## What is required:
Both the line containing "3. **Maintainability**: Centralized" and the line containing "5. **Error Handling**: Better" belong to the span. Output exactly that span from the listing below, and nothing outside it.

## Source records:
Segment Open

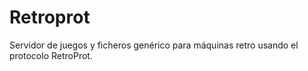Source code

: # Retroprot
Servidor de juegos y ficheros genérico para máquinas retro usando el protocolo RetroProt.
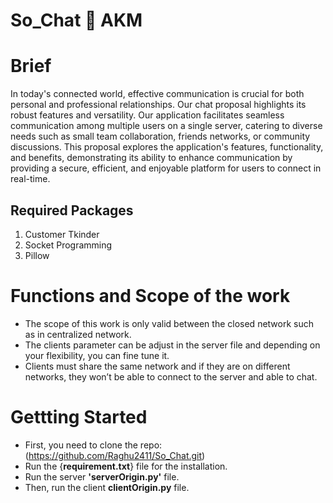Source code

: # So_Chat :speech_balloon:  AKM

# Brief
In today's connected world, effective communication is crucial for both personal and professional relationships. Our chat proposal highlights its robust features and versatility. Our application facilitates seamless communication among multiple users on a single server, catering to diverse needs such as small team collaboration, friends networks, or community discussions. This proposal explores the application's features, functionality, and benefits, demonstrating its ability to enhance communication by providing a secure, efficient, and enjoyable platform for users to connect in real-time.

## Required Packages

1. Customer Tkinder
2. Socket Programming
3. Pillow

# Functions and Scope of the work

- The scope of this work is only valid between the closed network such as in centralized network.
- The clients parameter can be adjust in the server file and depending on your flexibility, you can fine tune it.
- Clients must share the same network and if they are on different networks, they won’t be able to connect to the server and able to chat.

# Gettting Started

- First, you need to clone the repo: (https://github.com/Raghu2411/So_Chat.git)
- Run the {**requirement.txt**} file for the installation.
- Run the server **'serverOrigin.py'** file.
- Then, run the client **clientOrigin.py** file.
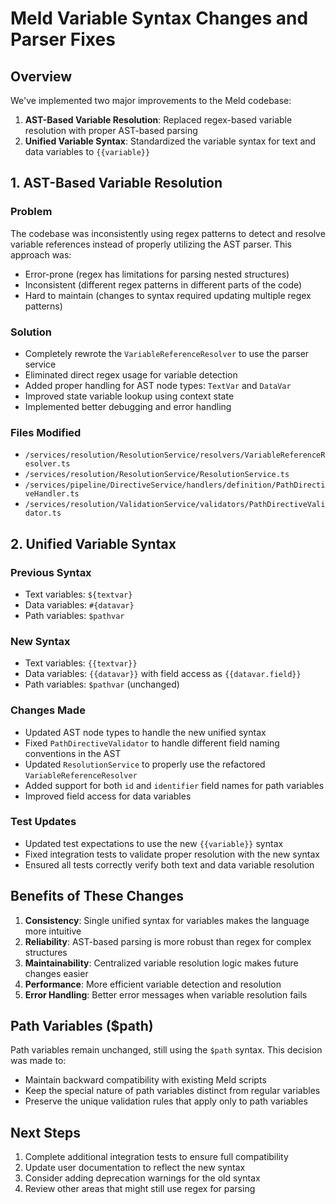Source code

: # Meld Variable Syntax Changes and Parser Fixes

## Overview

We've implemented two major improvements to the Meld codebase:

1. **AST-Based Variable Resolution**: Replaced regex-based variable resolution with proper AST-based parsing
2. **Unified Variable Syntax**: Standardized the variable syntax for text and data variables to `{{variable}}`

## 1. AST-Based Variable Resolution

### Problem
The codebase was inconsistently using regex patterns to detect and resolve variable references instead of properly utilizing the AST parser. This approach was:
- Error-prone (regex has limitations for parsing nested structures)
- Inconsistent (different regex patterns in different parts of the code)
- Hard to maintain (changes to syntax required updating multiple regex patterns)

### Solution
- Completely rewrote the `VariableReferenceResolver` to use the parser service
- Eliminated direct regex usage for variable detection
- Added proper handling for AST node types: `TextVar` and `DataVar`
- Improved state variable lookup using context state
- Implemented better debugging and error handling

### Files Modified
- `/services/resolution/ResolutionService/resolvers/VariableReferenceResolver.ts`
- `/services/resolution/ResolutionService/ResolutionService.ts`
- `/services/pipeline/DirectiveService/handlers/definition/PathDirectiveHandler.ts`
- `/services/resolution/ValidationService/validators/PathDirectiveValidator.ts`

## 2. Unified Variable Syntax

### Previous Syntax
- Text variables: `${textvar}`
- Data variables: `#{datavar}`
- Path variables: `$pathvar`

### New Syntax
- Text variables: `{{textvar}}`
- Data variables: `{{datavar}}` with field access as `{{datavar.field}}`
- Path variables: `$pathvar` (unchanged)

### Changes Made
- Updated AST node types to handle the new unified syntax
- Fixed `PathDirectiveValidator` to handle different field naming conventions in the AST
- Updated `ResolutionService` to properly use the refactored `VariableReferenceResolver`
- Added support for both `id` and `identifier` field names for path variables
- Improved field access for data variables

### Test Updates
- Updated test expectations to use the new `{{variable}}` syntax
- Fixed integration tests to validate proper resolution with the new syntax
- Ensured all tests correctly verify both text and data variable resolution

## Benefits of These Changes

1. **Consistency**: Single unified syntax for variables makes the language more intuitive
2. **Reliability**: AST-based parsing is more robust than regex for complex structures
3. **Maintainability**: Centralized variable resolution logic makes future changes easier
4. **Performance**: More efficient variable detection and resolution
5. **Error Handling**: Better error messages when variable resolution fails

## Path Variables ($path)

Path variables remain unchanged, still using the `$path` syntax. This decision was made to:
- Maintain backward compatibility with existing Meld scripts
- Keep the special nature of path variables distinct from regular variables
- Preserve the unique validation rules that apply only to path variables

## Next Steps

1. Complete additional integration tests to ensure full compatibility
2. Update user documentation to reflect the new syntax
3. Consider adding deprecation warnings for the old syntax
4. Review other areas that might still use regex for parsing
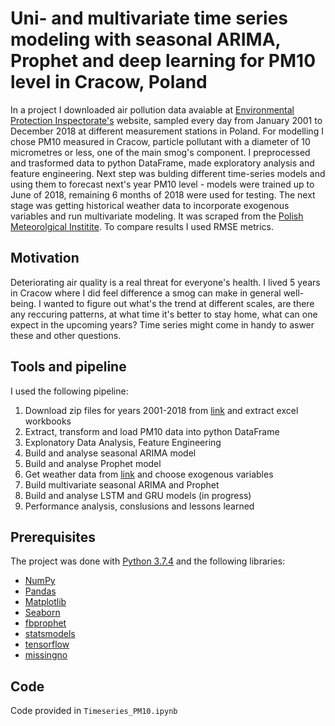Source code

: # Uni- and multivariate time series modeling with seasonal ARIMA, Prophet and deep learning for PM10 level in Cracow, Poland

In a project I downloaded air pollution data avaiable at [Environmental Protection Inspectorate's](http://powietrze.gios.gov.pl/pjp/archives#) website, sampled every day from January 2001 to December 2018 at different measurement stations in Poland. For modelling I chose PM10 measured in Cracow, particle pollutant with a diameter of 10 micrometres or less, one of the main smog's component. I preprocessed and trasformed data to python DataFrame, made exploratory analysis and feature engineering. Next step was bulding different time-series models and using them to forecast next's year PM10 level - models were trained up to June of 2018, remaining 6 months of 2018 were used for testing. The next stage was getting historical weather data to incorporate exogenous variables and run multivariate modeling. It was scraped from the [Polish Meteorolgical Institite](https://danepubliczne.imgw.pl/). To compare results I used RMSE metrics. 

## Motivation 

Deteriorating air quality is a real threat for everyone's health. I lived 5 years in Cracow where I did feel difference a smog can make in general well-being. I wanted to figure out what's the trend at different scales, are there any reccuring patterns, at what time it's better to stay home, what can one expect in the upcoming years? Time series might come in handy to aswer these and other questions. 

## Tools and pipeline 

I used the following pipeline:

1.	Download zip files for years 2001-2018 from [link](http://powietrze.gios.gov.pl/pjp/archives#) and extract excel workbooks
2.	Extract, transform and load PM10 data into python DataFrame
3.	Explonatory Data Analysis, Feature Engineering
4.	Build and analyse seasonal ARIMA model
5.	Build and analyse Prophet model
6.  Get weather data from [link](https://danepubliczne.imgw.pl/) and choose exogenous variables 
7.  Build multivariate seasonal ARIMA and Prophet
8.	Build and analyse LSTM and GRU models (in progress)
9.	Performance analysis, conslusions and lessons learned

## Prerequisites

The project was done with [Python 3.7.4](https://www.python.org/downloads/release/python-374/) and the following libraries:

- [NumPy](http://www.numpy.org/)
- [Pandas](http://pandas.pydata.org)
- [Matplotlib](http://matplotlib.org/)
- [Seaborn](https://seaborn.pydata.org/)
- [fbprophet](https://pypi.org/project/fbprophet/)
- [statsmodels](https://pypi.org/project/statsmodels/)
- [tensorflow](https://pypi.org/project/tensorflow/)
- [missingno](https://pypi.org/project/missingno/)

## Code

Code provided in `Timeseries_PM10.ipynb`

Segment Closed

## Result:
3. **Maintainability**: Centralized variable resolution logic makes future changes easier
4. **Performance**: More efficient variable detection and resolution
5. **Error Handling**: Better error messages when variable resolution fails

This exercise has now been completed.